PROMPT: An identical copy of all the records is what the answer must contain.
----- ENTRIES SUPPLIED
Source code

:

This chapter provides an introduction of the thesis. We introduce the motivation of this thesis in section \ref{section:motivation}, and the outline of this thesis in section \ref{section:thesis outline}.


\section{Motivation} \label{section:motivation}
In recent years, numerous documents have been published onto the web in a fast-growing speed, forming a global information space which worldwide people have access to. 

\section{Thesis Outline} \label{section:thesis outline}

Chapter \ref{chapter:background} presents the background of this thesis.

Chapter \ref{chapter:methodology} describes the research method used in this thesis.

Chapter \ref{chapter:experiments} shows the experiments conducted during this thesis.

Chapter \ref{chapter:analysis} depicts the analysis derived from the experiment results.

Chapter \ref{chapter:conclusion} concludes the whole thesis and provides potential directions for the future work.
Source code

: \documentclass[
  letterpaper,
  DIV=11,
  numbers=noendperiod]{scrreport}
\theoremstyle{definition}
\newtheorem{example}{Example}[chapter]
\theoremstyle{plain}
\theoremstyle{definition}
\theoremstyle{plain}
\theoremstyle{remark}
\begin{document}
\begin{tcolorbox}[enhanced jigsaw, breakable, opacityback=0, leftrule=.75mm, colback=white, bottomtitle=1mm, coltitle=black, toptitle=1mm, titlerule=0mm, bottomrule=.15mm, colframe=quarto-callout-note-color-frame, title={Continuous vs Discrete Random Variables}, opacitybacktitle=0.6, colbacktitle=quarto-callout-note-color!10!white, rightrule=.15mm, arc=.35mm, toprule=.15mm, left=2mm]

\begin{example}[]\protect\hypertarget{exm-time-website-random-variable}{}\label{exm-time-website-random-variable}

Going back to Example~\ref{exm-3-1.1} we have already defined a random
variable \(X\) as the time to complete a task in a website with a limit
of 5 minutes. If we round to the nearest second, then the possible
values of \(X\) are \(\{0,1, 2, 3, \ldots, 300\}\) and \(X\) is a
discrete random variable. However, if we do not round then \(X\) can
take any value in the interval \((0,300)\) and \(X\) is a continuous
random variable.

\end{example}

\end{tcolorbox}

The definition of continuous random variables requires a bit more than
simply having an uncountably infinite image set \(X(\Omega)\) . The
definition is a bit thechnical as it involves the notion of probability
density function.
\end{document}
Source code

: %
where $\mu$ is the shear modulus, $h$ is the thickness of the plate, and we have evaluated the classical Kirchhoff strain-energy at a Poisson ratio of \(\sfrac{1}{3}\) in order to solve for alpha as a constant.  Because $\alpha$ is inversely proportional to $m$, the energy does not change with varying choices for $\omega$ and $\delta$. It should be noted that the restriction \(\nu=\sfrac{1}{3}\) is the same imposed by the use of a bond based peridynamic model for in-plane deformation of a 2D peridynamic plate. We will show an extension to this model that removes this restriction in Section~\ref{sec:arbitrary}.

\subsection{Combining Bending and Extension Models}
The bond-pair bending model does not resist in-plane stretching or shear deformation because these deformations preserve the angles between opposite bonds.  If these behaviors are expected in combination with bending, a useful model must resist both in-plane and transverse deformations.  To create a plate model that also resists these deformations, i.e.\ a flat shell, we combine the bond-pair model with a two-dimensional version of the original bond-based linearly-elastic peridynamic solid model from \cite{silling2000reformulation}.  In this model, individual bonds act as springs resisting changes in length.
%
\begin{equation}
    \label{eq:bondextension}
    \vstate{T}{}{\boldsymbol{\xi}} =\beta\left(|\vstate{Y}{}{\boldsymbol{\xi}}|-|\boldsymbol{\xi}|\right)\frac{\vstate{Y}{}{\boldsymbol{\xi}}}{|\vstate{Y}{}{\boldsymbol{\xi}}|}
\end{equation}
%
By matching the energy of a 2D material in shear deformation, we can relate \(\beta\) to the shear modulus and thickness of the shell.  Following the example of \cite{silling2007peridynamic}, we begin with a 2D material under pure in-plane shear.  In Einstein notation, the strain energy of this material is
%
----------
WRITTEN SOLUTION:
Source code

:

This chapter provides an introduction of the thesis. We introduce the motivation of this thesis in section \ref{section:motivation}, and the outline of this thesis in section \ref{section:thesis outline}.


\section{Motivation} \label{section:motivation}
In recent years, numerous documents have been published onto the web in a fast-growing speed, forming a global information space which worldwide people have access to. 

\section{Thesis Outline} \label{section:thesis outline}

Chapter \ref{chapter:background} presents the background of this thesis.

Chapter \ref{chapter:methodology} describes the research method used in this thesis.

Chapter \ref{chapter:experiments} shows the experiments conducted during this thesis.

Chapter \ref{chapter:analysis} depicts the analysis derived from the experiment results.

Chapter \ref{chapter:conclusion} concludes the whole thesis and provides potential directions for the future work.
Source code

: \documentclass[
  letterpaper,
  DIV=11,
  numbers=noendperiod]{scrreport}
\theoremstyle{definition}
\newtheorem{example}{Example}[chapter]
\theoremstyle{plain}
\theoremstyle{definition}
\theoremstyle{plain}
\theoremstyle{remark}
\begin{document}
\begin{tcolorbox}[enhanced jigsaw, breakable, opacityback=0, leftrule=.75mm, colback=white, bottomtitle=1mm, coltitle=black, toptitle=1mm, titlerule=0mm, bottomrule=.15mm, colframe=quarto-callout-note-color-frame, title={Continuous vs Discrete Random Variables}, opacitybacktitle=0.6, colbacktitle=quarto-callout-note-color!10!white, rightrule=.15mm, arc=.35mm, toprule=.15mm, left=2mm]

\begin{example}[]\protect\hypertarget{exm-time-website-random-variable}{}\label{exm-time-website-random-variable}

Going back to Example~\ref{exm-3-1.1} we have already defined a random
variable \(X\) as the time to complete a task in a website with a limit
of 5 minutes. If we round to the nearest second, then the possible
values of \(X\) are \(\{0,1, 2, 3, \ldots, 300\}\) and \(X\) is a
discrete random variable. However, if we do not round then \(X\) can
take any value in the interval \((0,300)\) and \(X\) is a continuous
random variable.

\end{example}

\end{tcolorbox}

The definition of continuous random variables requires a bit more than
simply having an uncountably infinite image set \(X(\Omega)\) . The
definition is a bit thechnical as it involves the notion of probability
density function.
\end{document}
Source code

: %
where $\mu$ is the shear modulus, $h$ is the thickness of the plate, and we have evaluated the classical Kirchhoff strain-energy at a Poisson ratio of \(\sfrac{1}{3}\) in order to solve for alpha as a constant.  Because $\alpha$ is inversely proportional to $m$, the energy does not change with varying choices for $\omega$ and $\delta$. It should be noted that the restriction \(\nu=\sfrac{1}{3}\) is the same imposed by the use of a bond based peridynamic model for in-plane deformation of a 2D peridynamic plate. We will show an extension to this model that removes this restriction in Section~\ref{sec:arbitrary}.

\subsection{Combining Bending and Extension Models}
The bond-pair bending model does not resist in-plane stretching or shear deformation because these deformations preserve the angles between opposite bonds.  If these behaviors are expected in combination with bending, a useful model must resist both in-plane and transverse deformations.  To create a plate model that also resists these deformations, i.e.\ a flat shell, we combine the bond-pair model with a two-dimensional version of the original bond-based linearly-elastic peridynamic solid model from \cite{silling2000reformulation}.  In this model, individual bonds act as springs resisting changes in length.
%
\begin{equation}
    \label{eq:bondextension}
    \vstate{T}{}{\boldsymbol{\xi}} =\beta\left(|\vstate{Y}{}{\boldsymbol{\xi}}|-|\boldsymbol{\xi}|\right)\frac{\vstate{Y}{}{\boldsymbol{\xi}}}{|\vstate{Y}{}{\boldsymbol{\xi}}|}
\end{equation}
%
By matching the energy of a 2D material in shear deformation, we can relate \(\beta\) to the shear modulus and thickness of the shell.  Following the example of \cite{silling2007peridynamic}, we begin with a 2D material under pure in-plane shear.  In Einstein notation, the strain energy of this material is
%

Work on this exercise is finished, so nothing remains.